::: SOURCE DATA :::
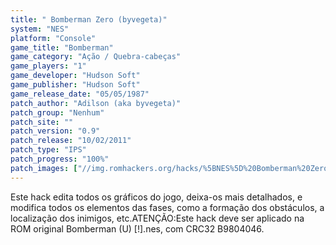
 ```yaml
---
title: " Bomberman Zero (byvegeta)"
system: "NES"
platform: "Console"
game_title: "Bomberman"
game_category: "Ação / Quebra-cabeças"
game_players: "1"
game_developer: "Hudson Soft"
game_publisher: "Hudson Soft"
game_release_date: "05/05/1987"
patch_author: "Adilson (aka byvegeta)"
patch_group: "Nenhum"
patch_site: ""
patch_version: "0.9"
patch_release: "10/02/2011"
patch_type: "IPS"
patch_progress: "100%"
patch_images: ["//img.romhackers.org/hacks/%5BNES%5D%20Bomberman%20Zero%20-%20byvegeta%20-%201.png","//img.romhackers.org/hacks/%5BNES%5D%20Bomberman%20Zero%20-%20byvegeta%20-%202.png","//img.romhackers.org/hacks/%5BNES%5D%20Bomberman%20Zero%20-%20byvegeta%20-%203.png"]
---
```

Este hack edita todos os gráficos do jogo, deixa-os mais detalhados, e modifica todos os elementos das fases, como a formação dos obstáculos, a localização dos inimigos, etc.ATENÇÃO:Este hack deve ser aplicado na ROM original Bomberman (U) [!].nes, com CRC32 B9804046.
:::
◆ ASSIGNED TASK ◆
Each line of the listing must be restated word for word, and the pictures left out.

◆ THE ANSWER ◆
 ```yaml
---
title: " Bomberman Zero (byvegeta)"
system: "NES"
platform: "Console"
game_title: "Bomberman"
game_category: "Ação / Quebra-cabeças"
game_players: "1"
game_developer: "Hudson Soft"
game_publisher: "Hudson Soft"
game_release_date: "05/05/1987"
patch_author: "Adilson (aka byvegeta)"
patch_group: "Nenhum"
patch_site: ""
patch_version: "0.9"
patch_release: "10/02/2011"
patch_type: "IPS"
patch_progress: "100%"
patch_images: ["//img.romhackers.org/hacks/%5BNES%5D%20Bomberman%20Zero%20-%20byvegeta%20-%201.png","//img.romhackers.org/hacks/%5BNES%5D%20Bomberman%20Zero%20-%20byvegeta%20-%202.png","//img.romhackers.org/hacks/%5BNES%5D%20Bomberman%20Zero%20-%20byvegeta%20-%203.png"]
---
```

Este hack edita todos os gráficos do jogo, deixa-os mais detalhados, e modifica todos os elementos das fases, como a formação dos obstáculos, a localização dos inimigos, etc.ATENÇÃO:Este hack deve ser aplicado na ROM original Bomberman (U) [!].nes, com CRC32 B9804046.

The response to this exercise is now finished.